◆ **Problem**
Write out every record exactly as it appears. Skip the pictures.

◆ **Saved data entries**
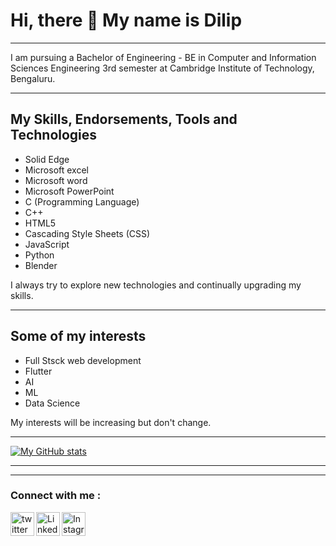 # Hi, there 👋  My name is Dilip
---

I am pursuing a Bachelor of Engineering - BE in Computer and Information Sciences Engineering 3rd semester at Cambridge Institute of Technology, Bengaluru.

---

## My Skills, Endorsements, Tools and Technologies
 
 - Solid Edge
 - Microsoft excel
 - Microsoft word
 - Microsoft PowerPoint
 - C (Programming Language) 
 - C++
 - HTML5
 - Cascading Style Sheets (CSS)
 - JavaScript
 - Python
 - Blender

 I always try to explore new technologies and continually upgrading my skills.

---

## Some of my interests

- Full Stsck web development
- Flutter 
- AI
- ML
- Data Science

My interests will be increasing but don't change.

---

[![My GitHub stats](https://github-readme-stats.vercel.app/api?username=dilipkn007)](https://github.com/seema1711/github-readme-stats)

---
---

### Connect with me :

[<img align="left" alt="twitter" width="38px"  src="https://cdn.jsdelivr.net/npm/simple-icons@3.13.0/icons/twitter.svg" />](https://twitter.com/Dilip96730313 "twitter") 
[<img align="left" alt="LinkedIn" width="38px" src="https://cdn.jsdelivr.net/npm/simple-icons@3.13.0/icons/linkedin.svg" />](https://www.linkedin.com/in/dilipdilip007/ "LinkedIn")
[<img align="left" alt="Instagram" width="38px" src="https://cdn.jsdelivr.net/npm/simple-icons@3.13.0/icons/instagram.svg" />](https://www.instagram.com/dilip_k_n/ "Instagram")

◆ **Answer for this exercise**
 # Hi, there 👋  My name is Dilip
---

I am pursuing a Bachelor of Engineering - BE in Computer and Information Sciences Engineering 3rd semester at Cambridge Institute of Technology, Bengaluru.

---

## My Skills, Endorsements, Tools and Technologies
 
 - Solid Edge
 - Microsoft excel
 - Microsoft word
 - Microsoft PowerPoint
 - C (Programming Language) 
 - C++
 - HTML5
 - Cascading Style Sheets (CSS)
 - JavaScript
 - Python
 - Blender

 I always try to explore new technologies and continually upgrading my skills.

---

## Some of my interests

- Full Stsck web development
- Flutter 
- AI
- ML
- Data Science

My interests will be increasing but don't change.

---

[![My GitHub stats](https://github-readme-stats.vercel.app/api?username=dilipkn007)](https://github.com/seema1711/github-readme-stats)

---
---

### Connect with me :

[<img align="left" alt="twitter" width="38px"  src="https://cdn.jsdelivr.net/npm/simple-icons@3.13.0/icons/twitter.svg" />](https://twitter.com/Dilip96730313 "twitter") 
[<img align="left" alt="LinkedIn" width="38px" src="https://cdn.jsdelivr.net/npm/simple-icons@3.13.0/icons/linkedin.svg" />](https://www.linkedin.com/in/dilipdilip007/ "LinkedIn")
[<img align="left" alt="Instagram" width="38px" src="https://cdn.jsdelivr.net/npm/simple-icons@3.13.0/icons/instagram.svg" />](https://www.instagram.com/dilip_k_n/ "Instagram")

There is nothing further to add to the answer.